▶ [TASK STATEMENT]
Would you copy out each line of the records below that includes the word "talk"?

......

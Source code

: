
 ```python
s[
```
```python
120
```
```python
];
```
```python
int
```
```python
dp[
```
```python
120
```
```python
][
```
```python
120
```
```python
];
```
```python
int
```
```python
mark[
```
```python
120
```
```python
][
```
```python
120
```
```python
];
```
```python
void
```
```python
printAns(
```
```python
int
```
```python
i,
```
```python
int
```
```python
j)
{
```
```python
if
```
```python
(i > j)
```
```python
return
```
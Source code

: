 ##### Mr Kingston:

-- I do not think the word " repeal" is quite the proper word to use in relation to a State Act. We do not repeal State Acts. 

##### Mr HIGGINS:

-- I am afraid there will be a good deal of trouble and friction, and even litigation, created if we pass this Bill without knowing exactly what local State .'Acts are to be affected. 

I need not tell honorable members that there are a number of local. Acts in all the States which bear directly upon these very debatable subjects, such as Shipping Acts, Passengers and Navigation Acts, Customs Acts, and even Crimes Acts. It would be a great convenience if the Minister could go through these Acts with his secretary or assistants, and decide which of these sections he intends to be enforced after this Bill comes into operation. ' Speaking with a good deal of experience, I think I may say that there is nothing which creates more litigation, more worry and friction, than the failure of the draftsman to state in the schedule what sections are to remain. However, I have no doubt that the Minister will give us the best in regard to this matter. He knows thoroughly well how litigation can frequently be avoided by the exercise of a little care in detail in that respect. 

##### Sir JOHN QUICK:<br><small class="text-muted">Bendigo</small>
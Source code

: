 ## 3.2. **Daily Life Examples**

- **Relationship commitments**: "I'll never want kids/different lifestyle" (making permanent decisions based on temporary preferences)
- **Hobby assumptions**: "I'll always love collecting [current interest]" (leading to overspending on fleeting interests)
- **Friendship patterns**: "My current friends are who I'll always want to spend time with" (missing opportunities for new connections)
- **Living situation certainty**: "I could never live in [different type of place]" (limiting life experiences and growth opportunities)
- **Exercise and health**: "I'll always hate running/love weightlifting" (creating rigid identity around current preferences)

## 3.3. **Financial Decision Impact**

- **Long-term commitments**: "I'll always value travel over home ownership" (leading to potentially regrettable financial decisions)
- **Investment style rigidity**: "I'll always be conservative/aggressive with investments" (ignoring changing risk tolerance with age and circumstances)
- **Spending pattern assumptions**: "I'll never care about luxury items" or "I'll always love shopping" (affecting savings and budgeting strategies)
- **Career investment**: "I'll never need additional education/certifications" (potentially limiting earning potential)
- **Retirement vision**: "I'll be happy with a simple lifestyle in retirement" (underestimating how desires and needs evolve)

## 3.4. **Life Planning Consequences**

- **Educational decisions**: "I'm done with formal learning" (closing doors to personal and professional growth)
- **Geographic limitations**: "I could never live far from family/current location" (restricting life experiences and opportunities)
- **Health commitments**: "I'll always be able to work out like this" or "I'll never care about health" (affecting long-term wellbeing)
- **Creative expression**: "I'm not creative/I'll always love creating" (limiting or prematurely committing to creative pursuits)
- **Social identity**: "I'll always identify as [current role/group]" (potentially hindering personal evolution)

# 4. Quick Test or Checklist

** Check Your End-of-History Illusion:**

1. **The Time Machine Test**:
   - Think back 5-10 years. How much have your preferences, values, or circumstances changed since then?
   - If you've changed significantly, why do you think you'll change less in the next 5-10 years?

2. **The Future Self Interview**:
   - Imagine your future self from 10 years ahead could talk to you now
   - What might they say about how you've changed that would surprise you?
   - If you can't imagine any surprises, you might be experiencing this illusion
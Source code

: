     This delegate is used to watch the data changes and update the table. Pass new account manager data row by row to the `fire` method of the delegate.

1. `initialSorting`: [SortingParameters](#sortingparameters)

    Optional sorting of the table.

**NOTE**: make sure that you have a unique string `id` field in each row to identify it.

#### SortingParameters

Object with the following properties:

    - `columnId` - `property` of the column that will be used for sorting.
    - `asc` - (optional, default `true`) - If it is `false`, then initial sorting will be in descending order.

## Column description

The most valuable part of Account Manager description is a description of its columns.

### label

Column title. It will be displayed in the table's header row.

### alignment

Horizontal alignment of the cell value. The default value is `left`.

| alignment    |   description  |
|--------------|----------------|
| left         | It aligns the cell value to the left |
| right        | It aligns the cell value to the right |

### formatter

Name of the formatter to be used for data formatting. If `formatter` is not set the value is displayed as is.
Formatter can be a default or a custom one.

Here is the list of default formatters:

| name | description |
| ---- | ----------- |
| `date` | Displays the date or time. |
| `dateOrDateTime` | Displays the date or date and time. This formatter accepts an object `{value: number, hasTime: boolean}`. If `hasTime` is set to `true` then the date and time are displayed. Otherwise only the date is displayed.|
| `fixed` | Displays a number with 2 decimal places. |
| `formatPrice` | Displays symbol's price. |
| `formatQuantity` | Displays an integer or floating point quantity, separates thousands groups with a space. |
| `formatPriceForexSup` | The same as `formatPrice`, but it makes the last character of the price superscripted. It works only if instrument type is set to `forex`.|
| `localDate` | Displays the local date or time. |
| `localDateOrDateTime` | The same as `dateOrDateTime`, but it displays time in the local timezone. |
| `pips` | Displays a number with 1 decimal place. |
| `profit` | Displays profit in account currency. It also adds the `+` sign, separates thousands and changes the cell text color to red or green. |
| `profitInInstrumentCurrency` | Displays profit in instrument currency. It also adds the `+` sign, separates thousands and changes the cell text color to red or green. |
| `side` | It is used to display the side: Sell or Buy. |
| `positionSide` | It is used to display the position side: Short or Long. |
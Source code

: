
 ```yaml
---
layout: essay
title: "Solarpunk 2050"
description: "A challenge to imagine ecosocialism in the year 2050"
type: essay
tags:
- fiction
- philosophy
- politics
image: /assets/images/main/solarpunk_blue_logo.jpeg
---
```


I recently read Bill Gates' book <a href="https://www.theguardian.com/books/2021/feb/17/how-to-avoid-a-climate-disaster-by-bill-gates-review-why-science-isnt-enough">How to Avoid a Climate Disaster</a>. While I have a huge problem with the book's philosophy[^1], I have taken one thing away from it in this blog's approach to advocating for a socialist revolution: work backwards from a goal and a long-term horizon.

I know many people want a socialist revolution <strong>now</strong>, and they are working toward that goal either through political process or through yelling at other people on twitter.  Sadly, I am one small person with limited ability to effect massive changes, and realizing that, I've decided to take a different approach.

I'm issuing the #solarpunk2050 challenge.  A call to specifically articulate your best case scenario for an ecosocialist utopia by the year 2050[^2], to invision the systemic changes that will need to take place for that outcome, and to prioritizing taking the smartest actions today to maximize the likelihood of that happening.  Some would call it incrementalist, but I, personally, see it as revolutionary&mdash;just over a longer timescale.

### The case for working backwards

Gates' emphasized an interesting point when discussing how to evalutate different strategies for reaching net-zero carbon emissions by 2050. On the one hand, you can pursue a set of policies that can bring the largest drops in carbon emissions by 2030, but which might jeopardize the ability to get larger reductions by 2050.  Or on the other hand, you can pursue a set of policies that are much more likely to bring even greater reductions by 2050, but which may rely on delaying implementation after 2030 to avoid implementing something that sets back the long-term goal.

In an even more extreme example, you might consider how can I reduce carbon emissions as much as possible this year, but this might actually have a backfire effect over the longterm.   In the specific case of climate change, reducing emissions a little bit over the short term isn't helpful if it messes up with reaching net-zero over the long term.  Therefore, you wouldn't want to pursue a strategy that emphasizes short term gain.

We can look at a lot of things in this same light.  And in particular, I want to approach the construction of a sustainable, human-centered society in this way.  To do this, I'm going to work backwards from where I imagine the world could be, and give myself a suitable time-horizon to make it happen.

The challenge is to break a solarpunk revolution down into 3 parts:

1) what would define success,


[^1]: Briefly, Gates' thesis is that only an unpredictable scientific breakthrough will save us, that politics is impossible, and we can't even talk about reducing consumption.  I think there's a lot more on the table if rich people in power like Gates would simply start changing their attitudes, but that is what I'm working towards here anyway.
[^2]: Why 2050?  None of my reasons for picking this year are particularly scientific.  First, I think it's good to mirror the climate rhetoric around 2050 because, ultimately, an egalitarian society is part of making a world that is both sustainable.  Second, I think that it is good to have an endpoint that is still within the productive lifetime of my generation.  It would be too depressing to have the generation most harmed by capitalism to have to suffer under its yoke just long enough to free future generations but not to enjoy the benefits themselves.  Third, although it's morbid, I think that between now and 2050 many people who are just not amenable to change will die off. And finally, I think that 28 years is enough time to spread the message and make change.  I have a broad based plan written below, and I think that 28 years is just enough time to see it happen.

......

▶ [RESPONSE BELOW]
   - Imagine your future self from 10 years ahead could talk to you now
[^1]: Briefly, Gates' thesis is that only an unpredictable scientific breakthrough will save us, that politics is impossible, and we can't even talk about reducing consumption.  I think there's a lot more on the table if rich people in power like Gates would simply start changing their attitudes, but that is what I'm working towards here anyway.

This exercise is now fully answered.